# Your assignment
Count the lines below that include the word "called", then give that number and no other words.

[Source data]
· · · · · · ·

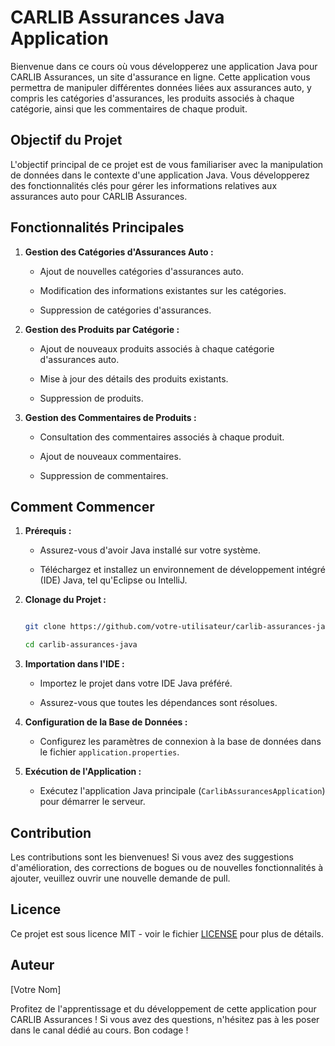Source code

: # CARLIB Assurances Java Application



Bienvenue dans ce cours où vous développerez une application Java pour CARLIB Assurances, un site d'assurance en ligne. Cette application vous permettra de manipuler différentes données liées aux assurances auto, y compris les catégories d'assurances, les produits associés à chaque catégorie, ainsi que les commentaires de chaque produit.



## Objectif du Projet



L'objectif principal de ce projet est de vous familiariser avec la manipulation de données dans le contexte d'une application Java. Vous développerez des fonctionnalités clés pour gérer les informations relatives aux assurances auto pour CARLIB Assurances.



## Fonctionnalités Principales



1. **Gestion des Catégories d'Assurances Auto :**

   - Ajout de nouvelles catégories d'assurances auto.

   - Modification des informations existantes sur les catégories.

   - Suppression de catégories d'assurances.



2. **Gestion des Produits par Catégorie :**

   - Ajout de nouveaux produits associés à chaque catégorie d'assurances auto.

   - Mise à jour des détails des produits existants.

   - Suppression de produits.



3. **Gestion des Commentaires de Produits :**

   - Consultation des commentaires associés à chaque produit.

   - Ajout de nouveaux commentaires.

   - Suppression de commentaires.



## Comment Commencer



1. **Prérequis :**

   - Assurez-vous d'avoir Java installé sur votre système.

   - Téléchargez et installez un environnement de développement intégré (IDE) Java, tel qu'Eclipse ou IntelliJ.



2. **Clonage du Projet :**

   ```bash

   git clone https://github.com/votre-utilisateur/carlib-assurances-java.git

   cd carlib-assurances-java

   ```



3. **Importation dans l'IDE :**

   - Importez le projet dans votre IDE Java préféré.

   - Assurez-vous que toutes les dépendances sont résolues.



4. **Configuration de la Base de Données :**

   - Configurez les paramètres de connexion à la base de données dans le fichier `application.properties`.



5. **Exécution de l'Application :**

   - Exécutez l'application Java principale (`CarlibAssurancesApplication`) pour démarrer le serveur.



## Contribution



Les contributions sont les bienvenues! Si vous avez des suggestions d'amélioration, des corrections de bogues ou de nouvelles fonctionnalités à ajouter, veuillez ouvrir une nouvelle demande de pull.



## Licence



Ce projet est sous licence MIT - voir le fichier [LICENSE](LICENSE) pour plus de détails.



## Auteur



[Votre Nom]



Profitez de l'apprentissage et du développement de cette application pour CARLIB Assurances ! Si vous avez des questions, n'hésitez pas à les poser dans le canal dédié au cours. Bon codage !
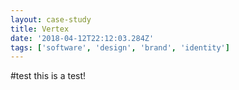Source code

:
 ```yaml
---
layout: case-study
title: Vertex
date: '2018-04-12T22:12:03.284Z'
tags: ['software', 'design', 'brand', 'identity']
---
```


#test
this is a test!
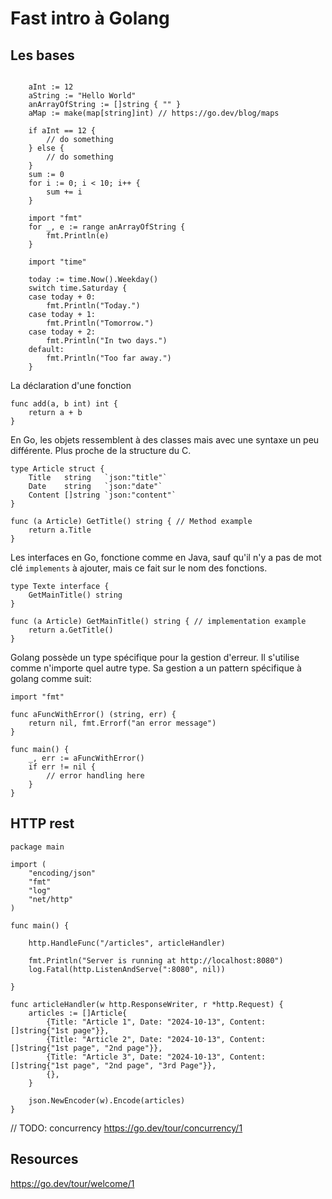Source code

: # Fast intro à Golang

## Les bases

```golang

    aInt := 12
    aString := "Hello World"
    anArrayOfString := []string { "" }
    aMap := make(map[string]int) // https://go.dev/blog/maps

    if aInt == 12 {
        // do something
    } else { 
        // do something
    }
    sum := 0
	for i := 0; i < 10; i++ {
		sum += i
	}

    import "fmt"
    for _, e := range anArrayOfString {
        fmt.Println(e)
    }

    import "time"

    today := time.Now().Weekday()
	switch time.Saturday {
	case today + 0:
		fmt.Println("Today.")
	case today + 1:
		fmt.Println("Tomorrow.")
	case today + 2:
		fmt.Println("In two days.")
	default:
		fmt.Println("Too far away.")
	}

```

La déclaration d'une fonction

```golang
func add(a, b int) int {
    return a + b
}
```
En Go, les objets ressemblent à des classes mais avec une syntaxe un peu
différente. Plus proche de la structure du C.

```golang
type Article struct {
	Title   string   `json:"title"`
	Date    string   `json:"date"`
	Content []string `json:"content"`
}

func (a Article) GetTitle() string { // Method example
    return a.Title
}

```

Les interfaces en Go, fonctione comme en Java, sauf qu'il n'y a pas de mot clé
`implements` à ajouter, mais ce fait sur le nom des fonctions.

```golang
type Texte interface {
    GetMainTitle() string
}

func (a Article) GetMainTitle() string { // implementation example
    return a.GetTitle()
}
```

Golang possède un type spécifique pour la gestion d'erreur. Il s'utilise comme
n'importe quel autre type. Sa gestion a un pattern spécifique à golang comme
suit: 

```golang
import "fmt"

func aFuncWithError() (string, err) {
    return nil, fmt.Errorf("an error message")
}

func main() {
    _, err := aFuncWithError()
    if err != nil {
        // error handling here
    }
}

```

## HTTP rest

```golang
package main

import (
	"encoding/json"
	"fmt"
	"log"
	"net/http"
)

func main() {

	http.HandleFunc("/articles", articleHandler)

	fmt.Println("Server is running at http://localhost:8080")
	log.Fatal(http.ListenAndServe(":8080", nil))

}

func articleHandler(w http.ResponseWriter, r *http.Request) {
	articles := []Article{
		{Title: "Article 1", Date: "2024-10-13", Content: []string{"1st page"}},
		{Title: "Article 2", Date: "2024-10-13", Content: []string{"1st page", "2nd page"}},
		{Title: "Article 3", Date: "2024-10-13", Content: []string{"1st page", "2nd page", "3rd Page"}},
		{},
	}

	json.NewEncoder(w).Encode(articles)
}
```

// TODO: concurrency https://go.dev/tour/concurrency/1

## Resources

https://go.dev/tour/welcome/1
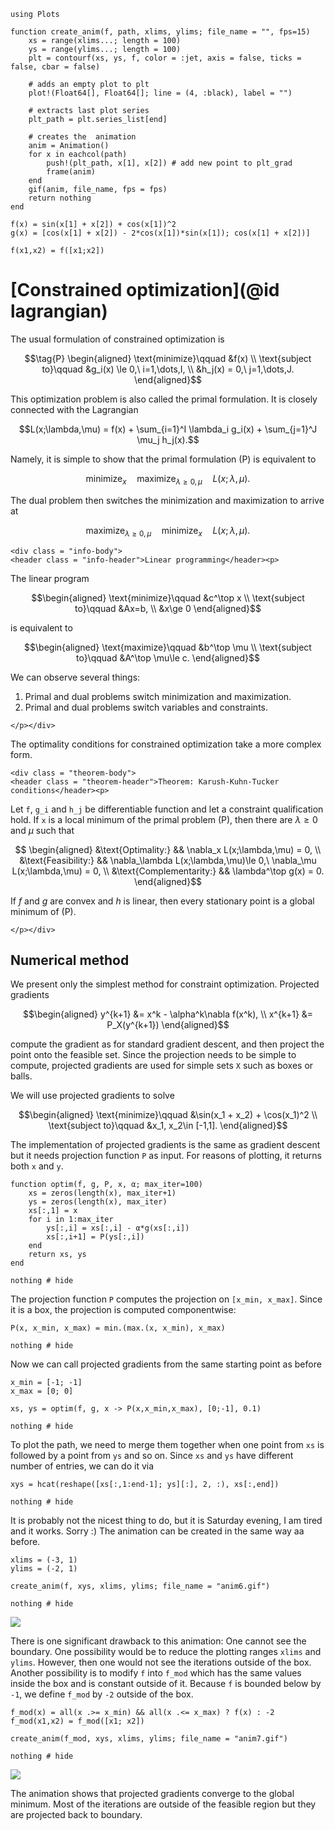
 ```@setup optim
using Plots

function create_anim(f, path, xlims, ylims; file_name = "", fps=15)
    xs = range(xlims...; length = 100)
    ys = range(ylims...; length = 100)
    plt = contourf(xs, ys, f, color = :jet, axis = false, ticks = false, cbar = false)

    # adds an empty plot to plt
    plot!(Float64[], Float64[]; line = (4, :black), label = "")
    
    # extracts last plot series
    plt_path = plt.series_list[end]
    
    # creates the  animation
    anim = Animation()
    for x in eachcol(path)
        push!(plt_path, x[1], x[2]) # add new point to plt_grad
        frame(anim)
    end
    gif(anim, file_name, fps = fps)
    return nothing
end

f(x) = sin(x[1] + x[2]) + cos(x[1])^2
g(x) = [cos(x[1] + x[2]) - 2*cos(x[1])*sin(x[1]); cos(x[1] + x[2])]

f(x1,x2) = f([x1;x2])
```


# [Constrained optimization](@id lagrangian)

The usual formulation of constrained optimization is
```math
\tag{P}
\begin{aligned}
\text{minimize}\qquad &f(x) \\
\text{subject to}\qquad &g_i(x) \le 0,\ i=1,\dots,I, \\
&h_j(x) = 0,\ j=1,\dots,J.
\end{aligned}
```
This optimization problem is also called the primal formulation. It is closely connected with the Lagrangian
```math
L(x;\lambda,\mu) = f(x)  + \sum_{i=1}^I \lambda_i g_i(x) + \sum_{j=1}^J \mu_j h_j(x).
```
Namely, it is simple to show that the primal formulation (P) is equivalent to
```math
\operatorname*{minimize}_x\quad \operatorname*{maximize}_{\lambda\ge 0,\mu}\quad L(x;\lambda,\mu).
```
The dual problem then switches the minimization and maximization to arrive at
```math
\tag{D} \operatorname*{maximize}_{\lambda\ge 0,\mu} \quad\operatorname*{minimize}_x\quad L(x;\lambda,\mu).
```

```@raw html
<div class = "info-body">
<header class = "info-header">Linear programming</header><p>
```
The linear program
```math
\begin{aligned}
\text{minimize}\qquad &c^\top x \\
\text{subject to}\qquad &Ax=b, \\
&x\ge 0
\end{aligned}
```
is equivalent to
```math
\begin{aligned}
\text{maximize}\qquad &b^\top \mu \\
\text{subject to}\qquad &A^\top \mu\le c.
\end{aligned}
```
We can observe several things:
1. Primal and dual problems switch minimization and maximization.
2. Primal and dual problems switch variables and constraints.
```@raw html
</p></div>
```

The optimality conditions for constrained optimization take a more complex form.

```@raw html
<div class = "theorem-body">
<header class = "theorem-header">Theorem: Karush-Kuhn-Tucker conditions</header><p>
```
Let ``f``, ``g_i`` and ``h_j`` be differentiable function and let a constraint qualification hold. If ``x`` is a local minimum of the primal problem (P), then there are $\lambda\ge 0$ and $\mu$ such that
```math
    \begin{aligned}
    &\text{Optimality:} && \nabla_x L(x;\lambda,\mu) = 0, \\
    &\text{Feasibility:} && \nabla_\lambda L(x;\lambda,\mu)\le 0,\ \nabla_\mu L(x;\lambda,\mu) = 0, \\
    &\text{Complementarity:} && \lambda^\top g(x) = 0.
    \end{aligned}
```
If $f$ and $g$ are convex and $h$ is linear, then every stationary point is a global minimum of (P).
```@raw html
</p></div>
```

## Numerical method

We present only the simplest method for constraint optimization. Projected gradients 
```math
\begin{aligned}
y^{k+1} &= x^k - \alpha^k\nabla f(x^k), \\
x^{k+1} &= P_X(y^{k+1})
\end{aligned}
```
compute the gradient as for standard gradient descent, and then project the point onto the feasible set. Since the projection needs to be simple to compute, projected gradients are used for simple sets ``X`` such as boxes or balls. 

We will use projected gradients to solve
```math
\begin{aligned}
\text{minimize}\qquad &\sin(x_1 + x_2) + \cos(x_1)^2 \\
\text{subject to}\qquad &x_1, x_2\in [-1,1].
\end{aligned}
```
The implementation of projected gradients is the same as gradient descent but it needs projection function ```P``` as input. For reasons of plotting, it returns both ``x`` and ``y``.
```@example optim
function optim(f, g, P, x, α; max_iter=100)
    xs = zeros(length(x), max_iter+1)
    ys = zeros(length(x), max_iter)
    xs[:,1] = x
    for i in 1:max_iter
        ys[:,i] = xs[:,i] - α*g(xs[:,i])
        xs[:,i+1] = P(ys[:,i])
    end
    return xs, ys
end

nothing # hide
```
The projection function ```P``` computes the projection on ```[x_min, x_max]```. Since it is a box, the projection is computed componentwise:
```@example optim
P(x, x_min, x_max) = min.(max.(x, x_min), x_max)

nothing # hide
```
Now we can call projected gradients from the same starting point as before
```@example optim
x_min = [-1; -1]
x_max = [0; 0]

xs, ys = optim(f, g, x -> P(x,x_min,x_max), [0;-1], 0.1)

nothing # hide
```
To plot the path, we need to merge them together when one point from ```xs``` is followed by a point from ```ys``` and so on. Since ```xs``` and ```ys``` have different number of entries, we can do it via
```@example optim
xys = hcat(reshape([xs[:,1:end-1]; ys][:], 2, :), xs[:,end])

nothing # hide
```
It is probably not the nicest thing to do, but it is Saturday evening, I am tired and it works. Sorry :) The animation can be created in the same way aa before. 
```@example optim
xlims = (-3, 1)
ylims = (-2, 1)

create_anim(f, xys, xlims, ylims; file_name = "anim6.gif")

nothing # hide
```

![](anim6.gif)

There is one significant drawback to this animation: One cannot see the boundary. One possibility would be to reduce the plotting ranges ```xlims``` and ```ylims```. However, then one would not see the iterations outside of the box. Another possibility is to modify ```f``` into ```f_mod``` which has the same values inside the box and is constant outside of it. Because ```f``` is bounded below by ``-1``, we define ```f_mod``` by ``-2`` outside of the box. 
```@example optim
f_mod(x) = all(x .>= x_min) && all(x .<= x_max) ? f(x) : -2
f_mod(x1,x2) = f_mod([x1; x2])

create_anim(f_mod, xys, xlims, ylims; file_name = "anim7.gif")

nothing # hide
```

![](anim7.gif)

The animation shows that projected gradients converge to the global minimum. Most of the iterations are outside of the feasible region but they are projected back to boundary. 
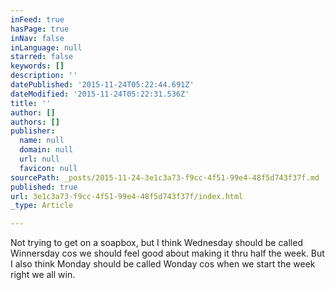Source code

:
 ```yaml
---
inFeed: true
hasPage: true
inNav: false
inLanguage: null
starred: false
keywords: []
description: ''
datePublished: '2015-11-24T05:22:44.691Z'
dateModified: '2015-11-24T05:22:31.536Z'
title: ''
author: []
authors: []
publisher:
  name: null
  domain: null
  url: null
  favicon: null
sourcePath: _posts/2015-11-24-3e1c3a73-f9cc-4f51-99e4-48f5d743f37f.md
published: true
url: 3e1c3a73-f9cc-4f51-99e4-48f5d743f37f/index.html
_type: Article

---
```

Not trying to get on a soapbox, but I think Wednesday should be called Winnersday cos we should feel good about making it thru half the week. But I also think Monday should be called Wonday cos when we start the week right we all win.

· · · · · · ·

# Task answer
2